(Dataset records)

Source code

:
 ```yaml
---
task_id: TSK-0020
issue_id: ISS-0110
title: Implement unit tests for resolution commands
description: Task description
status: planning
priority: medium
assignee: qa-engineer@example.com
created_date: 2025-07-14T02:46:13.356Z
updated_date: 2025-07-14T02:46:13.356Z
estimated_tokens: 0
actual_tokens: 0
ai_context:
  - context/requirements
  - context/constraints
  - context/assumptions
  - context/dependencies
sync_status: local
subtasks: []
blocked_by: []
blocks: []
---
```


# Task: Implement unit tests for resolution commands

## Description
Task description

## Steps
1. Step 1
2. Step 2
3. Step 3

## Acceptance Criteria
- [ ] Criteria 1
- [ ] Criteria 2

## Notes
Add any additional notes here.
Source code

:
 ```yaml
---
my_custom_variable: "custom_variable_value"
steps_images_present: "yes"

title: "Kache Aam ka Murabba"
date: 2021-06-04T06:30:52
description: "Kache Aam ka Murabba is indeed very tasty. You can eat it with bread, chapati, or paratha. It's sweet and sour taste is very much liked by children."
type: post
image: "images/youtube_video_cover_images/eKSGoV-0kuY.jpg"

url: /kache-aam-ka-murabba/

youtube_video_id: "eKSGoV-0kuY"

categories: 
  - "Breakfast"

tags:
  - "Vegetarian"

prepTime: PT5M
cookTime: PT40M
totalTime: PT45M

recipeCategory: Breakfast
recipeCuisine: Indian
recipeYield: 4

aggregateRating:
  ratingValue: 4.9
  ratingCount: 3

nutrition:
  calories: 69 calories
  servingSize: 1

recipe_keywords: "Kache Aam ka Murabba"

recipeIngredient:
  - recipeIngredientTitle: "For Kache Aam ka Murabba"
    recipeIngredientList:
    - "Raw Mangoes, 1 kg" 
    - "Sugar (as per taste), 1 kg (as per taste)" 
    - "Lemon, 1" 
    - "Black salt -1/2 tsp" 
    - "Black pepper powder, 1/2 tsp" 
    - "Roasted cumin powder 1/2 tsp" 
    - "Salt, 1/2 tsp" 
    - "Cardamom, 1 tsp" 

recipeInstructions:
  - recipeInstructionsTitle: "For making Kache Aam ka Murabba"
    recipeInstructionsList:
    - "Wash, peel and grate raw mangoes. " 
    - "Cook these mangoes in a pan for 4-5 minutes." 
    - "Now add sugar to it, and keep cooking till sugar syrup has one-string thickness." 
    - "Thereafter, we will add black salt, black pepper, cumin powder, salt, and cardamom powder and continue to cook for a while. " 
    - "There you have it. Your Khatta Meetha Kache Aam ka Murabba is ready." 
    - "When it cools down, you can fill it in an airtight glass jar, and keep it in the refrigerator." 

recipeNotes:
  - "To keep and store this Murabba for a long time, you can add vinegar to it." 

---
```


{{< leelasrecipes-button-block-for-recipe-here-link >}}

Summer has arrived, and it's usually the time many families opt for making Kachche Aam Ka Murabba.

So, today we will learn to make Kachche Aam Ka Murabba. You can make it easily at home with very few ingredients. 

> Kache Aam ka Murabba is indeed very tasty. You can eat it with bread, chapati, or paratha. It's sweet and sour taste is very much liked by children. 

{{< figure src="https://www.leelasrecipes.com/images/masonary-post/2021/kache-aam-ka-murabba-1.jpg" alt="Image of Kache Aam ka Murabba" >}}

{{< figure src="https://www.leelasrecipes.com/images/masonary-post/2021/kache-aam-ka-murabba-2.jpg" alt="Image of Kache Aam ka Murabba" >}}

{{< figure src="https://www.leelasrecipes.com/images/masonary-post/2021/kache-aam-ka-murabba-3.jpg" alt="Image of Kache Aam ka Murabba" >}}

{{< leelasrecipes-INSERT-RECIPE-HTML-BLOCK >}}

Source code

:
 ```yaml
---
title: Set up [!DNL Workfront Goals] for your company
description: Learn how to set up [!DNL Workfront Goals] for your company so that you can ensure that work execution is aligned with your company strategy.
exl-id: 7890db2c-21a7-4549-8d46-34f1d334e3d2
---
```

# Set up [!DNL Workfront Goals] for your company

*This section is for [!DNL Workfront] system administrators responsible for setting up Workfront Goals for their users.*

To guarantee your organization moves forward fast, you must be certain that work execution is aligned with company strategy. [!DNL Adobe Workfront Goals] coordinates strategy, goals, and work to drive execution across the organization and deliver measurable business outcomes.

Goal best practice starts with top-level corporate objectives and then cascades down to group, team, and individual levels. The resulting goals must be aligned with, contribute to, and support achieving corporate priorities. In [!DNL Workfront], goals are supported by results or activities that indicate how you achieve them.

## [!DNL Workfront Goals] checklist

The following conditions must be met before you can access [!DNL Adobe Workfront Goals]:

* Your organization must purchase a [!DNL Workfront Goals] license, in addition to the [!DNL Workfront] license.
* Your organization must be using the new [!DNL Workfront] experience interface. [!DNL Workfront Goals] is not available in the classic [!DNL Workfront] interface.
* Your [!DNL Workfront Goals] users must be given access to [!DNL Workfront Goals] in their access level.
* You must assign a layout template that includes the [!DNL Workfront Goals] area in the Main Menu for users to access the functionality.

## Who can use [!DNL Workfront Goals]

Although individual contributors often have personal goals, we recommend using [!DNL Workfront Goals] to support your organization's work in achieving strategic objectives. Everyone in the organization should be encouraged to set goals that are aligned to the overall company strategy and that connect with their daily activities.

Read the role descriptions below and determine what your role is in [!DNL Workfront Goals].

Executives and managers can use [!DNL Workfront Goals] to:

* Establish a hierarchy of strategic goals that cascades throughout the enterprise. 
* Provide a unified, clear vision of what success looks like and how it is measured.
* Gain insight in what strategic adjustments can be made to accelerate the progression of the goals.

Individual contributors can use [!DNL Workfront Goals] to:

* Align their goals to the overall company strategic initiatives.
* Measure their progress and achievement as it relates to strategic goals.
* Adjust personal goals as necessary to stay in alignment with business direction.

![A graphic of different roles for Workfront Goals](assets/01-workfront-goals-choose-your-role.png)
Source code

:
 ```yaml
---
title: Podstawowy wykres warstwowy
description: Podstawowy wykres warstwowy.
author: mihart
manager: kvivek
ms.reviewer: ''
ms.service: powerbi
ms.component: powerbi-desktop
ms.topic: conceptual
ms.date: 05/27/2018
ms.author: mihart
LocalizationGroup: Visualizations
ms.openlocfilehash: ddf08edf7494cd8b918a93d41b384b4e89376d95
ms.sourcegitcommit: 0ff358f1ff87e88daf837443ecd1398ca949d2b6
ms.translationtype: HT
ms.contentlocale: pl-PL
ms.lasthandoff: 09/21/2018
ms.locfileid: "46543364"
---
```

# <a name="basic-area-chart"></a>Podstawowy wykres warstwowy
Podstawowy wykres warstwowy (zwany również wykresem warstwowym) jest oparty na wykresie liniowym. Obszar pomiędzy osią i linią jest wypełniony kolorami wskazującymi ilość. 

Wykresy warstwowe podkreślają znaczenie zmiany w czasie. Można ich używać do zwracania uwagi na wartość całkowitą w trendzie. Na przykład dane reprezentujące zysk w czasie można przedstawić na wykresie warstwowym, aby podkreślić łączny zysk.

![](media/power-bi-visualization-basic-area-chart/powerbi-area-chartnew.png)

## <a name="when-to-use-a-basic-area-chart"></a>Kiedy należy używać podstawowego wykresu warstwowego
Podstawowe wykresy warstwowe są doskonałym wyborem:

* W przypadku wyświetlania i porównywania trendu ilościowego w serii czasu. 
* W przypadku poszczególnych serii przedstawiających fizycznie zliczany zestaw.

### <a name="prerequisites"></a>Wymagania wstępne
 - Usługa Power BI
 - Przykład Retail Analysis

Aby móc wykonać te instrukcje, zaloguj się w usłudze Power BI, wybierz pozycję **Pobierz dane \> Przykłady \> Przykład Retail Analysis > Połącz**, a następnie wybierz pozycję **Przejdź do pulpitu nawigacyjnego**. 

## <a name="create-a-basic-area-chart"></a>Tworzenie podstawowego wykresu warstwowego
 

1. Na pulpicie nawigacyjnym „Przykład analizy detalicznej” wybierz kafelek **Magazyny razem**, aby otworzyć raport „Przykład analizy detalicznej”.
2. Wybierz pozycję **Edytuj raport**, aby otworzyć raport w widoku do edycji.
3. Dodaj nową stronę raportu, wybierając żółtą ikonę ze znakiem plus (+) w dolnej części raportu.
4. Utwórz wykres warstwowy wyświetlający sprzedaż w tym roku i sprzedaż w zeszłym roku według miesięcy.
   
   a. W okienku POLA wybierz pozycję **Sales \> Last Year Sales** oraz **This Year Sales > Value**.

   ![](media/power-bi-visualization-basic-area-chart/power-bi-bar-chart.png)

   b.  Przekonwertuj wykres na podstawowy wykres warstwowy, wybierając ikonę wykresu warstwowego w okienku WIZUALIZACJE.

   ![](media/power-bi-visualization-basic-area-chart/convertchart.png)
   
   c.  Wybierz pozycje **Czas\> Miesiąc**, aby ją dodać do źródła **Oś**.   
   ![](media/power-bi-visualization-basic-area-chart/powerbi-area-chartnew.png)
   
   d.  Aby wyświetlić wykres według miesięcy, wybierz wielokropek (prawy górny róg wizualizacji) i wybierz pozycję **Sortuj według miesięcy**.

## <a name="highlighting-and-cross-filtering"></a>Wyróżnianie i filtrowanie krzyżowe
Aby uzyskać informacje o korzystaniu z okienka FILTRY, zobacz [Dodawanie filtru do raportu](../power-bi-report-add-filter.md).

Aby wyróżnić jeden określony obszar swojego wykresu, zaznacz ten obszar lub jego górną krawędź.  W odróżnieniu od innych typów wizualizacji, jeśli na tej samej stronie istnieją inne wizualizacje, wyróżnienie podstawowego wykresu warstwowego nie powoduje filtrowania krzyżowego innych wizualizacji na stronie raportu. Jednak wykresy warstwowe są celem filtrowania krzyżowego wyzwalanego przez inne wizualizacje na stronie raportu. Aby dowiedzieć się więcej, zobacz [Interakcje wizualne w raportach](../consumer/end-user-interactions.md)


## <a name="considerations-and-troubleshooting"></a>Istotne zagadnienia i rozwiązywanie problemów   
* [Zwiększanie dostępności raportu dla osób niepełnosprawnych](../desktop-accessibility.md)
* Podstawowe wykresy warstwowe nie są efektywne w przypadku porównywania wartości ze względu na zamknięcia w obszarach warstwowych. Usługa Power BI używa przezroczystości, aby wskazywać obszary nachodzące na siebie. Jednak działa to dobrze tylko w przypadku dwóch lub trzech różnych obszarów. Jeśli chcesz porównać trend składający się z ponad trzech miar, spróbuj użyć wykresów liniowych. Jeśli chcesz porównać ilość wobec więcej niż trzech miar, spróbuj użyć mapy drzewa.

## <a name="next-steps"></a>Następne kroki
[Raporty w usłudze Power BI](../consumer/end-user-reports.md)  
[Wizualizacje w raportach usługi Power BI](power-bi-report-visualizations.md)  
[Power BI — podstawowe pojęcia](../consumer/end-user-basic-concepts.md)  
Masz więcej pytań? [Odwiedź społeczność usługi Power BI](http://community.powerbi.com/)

EXERCISE INSTRUCTIONS: Within the data above, filter for lines containing the word "Adobe" and copy each one.

OUTPUT:
To guarantee your organization moves forward fast, you must be certain that work execution is aligned with company strategy. [!DNL Adobe Workfront Goals] coordinates strategy, goals, and work to drive execution across the organization and deliver measurable business outcomes.
The following conditions must be met before you can access [!DNL Adobe Workfront Goals]:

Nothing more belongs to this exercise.